Children of Dalton McLeod, Fuquay Springs (now Fuquay Varina), North Carolina, September 17, 1935, by Arthur Rothsteinvia New York Public Library Digital Collections.

Their father was a sharecropper and the house was new, built under the New Deal Resettlement Administration (later the Farm Security Administration).

A show of mums

The Library of Congress labels this photo “Agriculture Department Dahlia Show,” 1911, but I’m sure it’s from the USDA’s annual Chrysanthemum show, which was held in one of the Department’s greenhouses in Washington, D.C.

The show in 1917.

The first of the annual exhibitions opened in October of 1902. I haven’t been able to find out anything more about them, but they were still being held in 1937.

In 1917.

All the photos here are by Harris & Ewing, via Library of Congress Prints and Photographs Division.

Between 1915 and 1923.
In 1917.
Also 1917.

My advice to the women of America is to raise more hell and fewer dahlias.

William Allen White (1868 – 1944)

I’m sure the same applied to mums.

Pasadena, California

The garden terrace of the Myron Hunt house, 200 North Grand Avenue, Pasadena, California, 1917, a hand-colored glass lantern slide by Frances Benjamin Johnston, via Library of Congress Prints and Photographs Division.

This looks like such a tranquil and comfortable garden space — while at the same time, just a little mysterious. If you look closely, you can see that there is a simple rope and board swing hanging from a tree limb in the center, and at least one of the chairs is a rocking chair.

Hunt was a successful architect in Southern California in the first half of the 20th century. He designed this house and garden for himself in 1905. Today, the house survives, but the garden is gone.

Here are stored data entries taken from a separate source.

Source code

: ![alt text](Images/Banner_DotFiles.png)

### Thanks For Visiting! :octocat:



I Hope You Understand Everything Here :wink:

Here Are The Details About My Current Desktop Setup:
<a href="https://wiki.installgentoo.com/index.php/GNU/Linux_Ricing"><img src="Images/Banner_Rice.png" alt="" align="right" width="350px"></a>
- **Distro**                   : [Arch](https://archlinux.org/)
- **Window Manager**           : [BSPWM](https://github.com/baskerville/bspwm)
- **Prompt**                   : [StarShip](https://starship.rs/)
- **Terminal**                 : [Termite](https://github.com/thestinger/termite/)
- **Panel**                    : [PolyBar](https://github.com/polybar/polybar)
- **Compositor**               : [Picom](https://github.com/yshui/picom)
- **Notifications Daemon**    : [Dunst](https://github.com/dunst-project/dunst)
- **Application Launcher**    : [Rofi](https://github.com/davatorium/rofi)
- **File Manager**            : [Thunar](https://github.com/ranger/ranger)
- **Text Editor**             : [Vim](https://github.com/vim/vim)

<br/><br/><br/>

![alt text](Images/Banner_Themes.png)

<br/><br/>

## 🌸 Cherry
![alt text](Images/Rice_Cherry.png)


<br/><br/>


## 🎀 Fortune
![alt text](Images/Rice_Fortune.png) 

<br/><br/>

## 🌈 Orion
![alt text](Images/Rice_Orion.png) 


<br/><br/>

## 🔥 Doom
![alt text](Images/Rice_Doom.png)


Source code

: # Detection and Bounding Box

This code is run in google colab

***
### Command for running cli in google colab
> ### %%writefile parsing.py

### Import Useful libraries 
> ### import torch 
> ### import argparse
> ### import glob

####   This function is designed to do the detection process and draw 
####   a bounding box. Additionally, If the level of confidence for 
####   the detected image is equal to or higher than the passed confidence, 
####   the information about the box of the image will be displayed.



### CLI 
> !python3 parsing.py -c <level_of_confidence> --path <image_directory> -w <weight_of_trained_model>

There is another Johnston image of the garden here, looking across an open garden room to the steps and elevated bust shown above.

Chaplin, West Virginia

Back garden and porch of Hungarian-American coal miner’s home, Chaplin, West Virginia, September 1938, by Marion Post Wolcott, via Library of Congress Prints and Photographs Division (all three photos).

The miner’s wife and their back gate and fence. (Cropped slightly by me.)

Wolcott was on assignment for the U.S. Farm Security Administration.


Her neighbor — top left, in the straw hat — seems to have had a good flower garden, as well.

The Sunday porch: New York City

“L. E. side,” 1967, by James Jowers, via George Eastman Museum Commons on flickr.

James Jowers worked in New York City and lived on the Lower East Side about the time this photo was taken.